This week’s tumble in oil prices might not be the end of it.
“While significant uncertainty remains around what long-term price levels will ultimately generate a new set of equilibria to create stability in both the macroeconomic and micro commodity markets, we do have confidence that they are likely lower than current long dated price levels,” Goldman Sachs’ Jeff Currie wrote in a note to clients on Wednesday.
Currie added that with credit remaining easily accessible for oil drillers and prices stabilised, producers are still pumping oil into an already oversupplied market.
And so to Currie, the more than 50% decline we saw in oil prices last year still hasn’t balanced the market.
“Not only did $US60/bbl oil, strong high yield and equity energy markets create an increase in US drilling last week,” Currie wrote, “But the market structure of the New Oil Order has generated the incentives for low cost producers such as core-OPEC and Russia to ramp up current and future production.”
To start the week, West Texas Intermediate crude oil fell as much as 7% and at one point on Tuesday was down 9% in less than 48 hours.

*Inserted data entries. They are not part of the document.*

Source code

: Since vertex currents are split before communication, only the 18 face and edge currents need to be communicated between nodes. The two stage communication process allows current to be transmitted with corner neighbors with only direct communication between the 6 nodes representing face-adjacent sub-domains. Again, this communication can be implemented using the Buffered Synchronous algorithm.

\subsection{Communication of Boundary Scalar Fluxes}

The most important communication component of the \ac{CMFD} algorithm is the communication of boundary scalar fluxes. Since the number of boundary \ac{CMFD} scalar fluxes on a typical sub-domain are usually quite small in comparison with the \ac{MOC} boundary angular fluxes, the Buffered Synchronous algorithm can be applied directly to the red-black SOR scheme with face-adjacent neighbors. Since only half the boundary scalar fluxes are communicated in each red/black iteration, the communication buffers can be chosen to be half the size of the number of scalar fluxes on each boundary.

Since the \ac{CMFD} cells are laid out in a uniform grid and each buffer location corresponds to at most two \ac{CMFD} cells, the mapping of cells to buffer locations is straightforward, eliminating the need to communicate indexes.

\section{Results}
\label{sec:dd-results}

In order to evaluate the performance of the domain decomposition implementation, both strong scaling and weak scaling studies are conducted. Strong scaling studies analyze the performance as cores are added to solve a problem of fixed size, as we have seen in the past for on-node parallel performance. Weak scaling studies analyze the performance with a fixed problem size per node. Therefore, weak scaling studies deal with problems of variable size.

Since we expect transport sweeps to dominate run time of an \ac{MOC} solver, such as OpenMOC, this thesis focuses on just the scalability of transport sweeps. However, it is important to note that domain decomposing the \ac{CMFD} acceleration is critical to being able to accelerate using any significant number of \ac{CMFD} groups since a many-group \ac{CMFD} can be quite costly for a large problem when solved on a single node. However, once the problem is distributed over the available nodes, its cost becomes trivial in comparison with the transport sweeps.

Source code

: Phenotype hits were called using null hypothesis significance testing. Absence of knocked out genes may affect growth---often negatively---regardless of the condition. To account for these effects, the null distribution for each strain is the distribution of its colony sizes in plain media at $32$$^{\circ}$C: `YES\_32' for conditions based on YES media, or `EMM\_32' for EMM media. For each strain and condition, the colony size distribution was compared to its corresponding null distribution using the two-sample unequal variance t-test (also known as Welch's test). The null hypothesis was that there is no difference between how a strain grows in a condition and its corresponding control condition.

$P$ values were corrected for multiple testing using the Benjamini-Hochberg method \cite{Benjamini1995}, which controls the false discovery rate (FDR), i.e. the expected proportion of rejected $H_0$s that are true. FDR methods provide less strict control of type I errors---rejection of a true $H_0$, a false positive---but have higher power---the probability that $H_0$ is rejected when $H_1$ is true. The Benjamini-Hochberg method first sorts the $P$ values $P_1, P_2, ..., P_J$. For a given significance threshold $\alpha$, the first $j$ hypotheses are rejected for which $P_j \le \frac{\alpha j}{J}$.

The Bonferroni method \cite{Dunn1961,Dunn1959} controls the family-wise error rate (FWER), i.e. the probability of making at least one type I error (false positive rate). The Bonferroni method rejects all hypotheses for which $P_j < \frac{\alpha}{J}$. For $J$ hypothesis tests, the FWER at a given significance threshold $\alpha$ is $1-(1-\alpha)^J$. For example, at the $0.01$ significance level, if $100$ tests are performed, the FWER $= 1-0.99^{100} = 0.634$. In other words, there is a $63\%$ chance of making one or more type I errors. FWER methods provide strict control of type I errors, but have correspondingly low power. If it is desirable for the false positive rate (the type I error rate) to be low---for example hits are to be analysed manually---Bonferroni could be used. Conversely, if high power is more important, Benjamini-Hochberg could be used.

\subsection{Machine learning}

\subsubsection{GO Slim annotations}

“Acknowledging volatility in the data, the trend in low-cost production is clearly up. This is all against a backdrop of already oversupplied markets,” the firm writes.
And so for Goldman, prices fell because of an oversupplied market, a problem that isn’t likely to be fixed anytime soon.
Goldman says production isn’t going anywhere until the full effects of what the firm calls a “negative feedback loop” that plays out not just across the oil and commodities market, but the global economy, are felt.
The negative feedback loop is significant. The deflationary impulse created by lower commodity prices reinforces a stronger US dollar, as witnessed by recent moves in FX markets that resulted in weaker commodity currencies. This decreases the cost of producing commodities in these countries through lower wage costs that are priced in the weaker local currencies. Further, this deflationary impulse reinforces a stronger US economy and higher rates. The higher rates in turn raise the cost of funding for emerging markets, which reinforces the need for emerging markets such as China to deleverage and deal with significant macro imbalances developed over the past decade. This ultimately reduces the demand for commodities, particularly those that are tied to investment such as copper and iron ore.
And so, somewhat counterintuitively, we are going to see lower oil prices until things get worse in the global economy — but better in the US economy, warranting higher interest rates — and oil producers really feel the impact of a material decrease in demand and tighter financial conditions.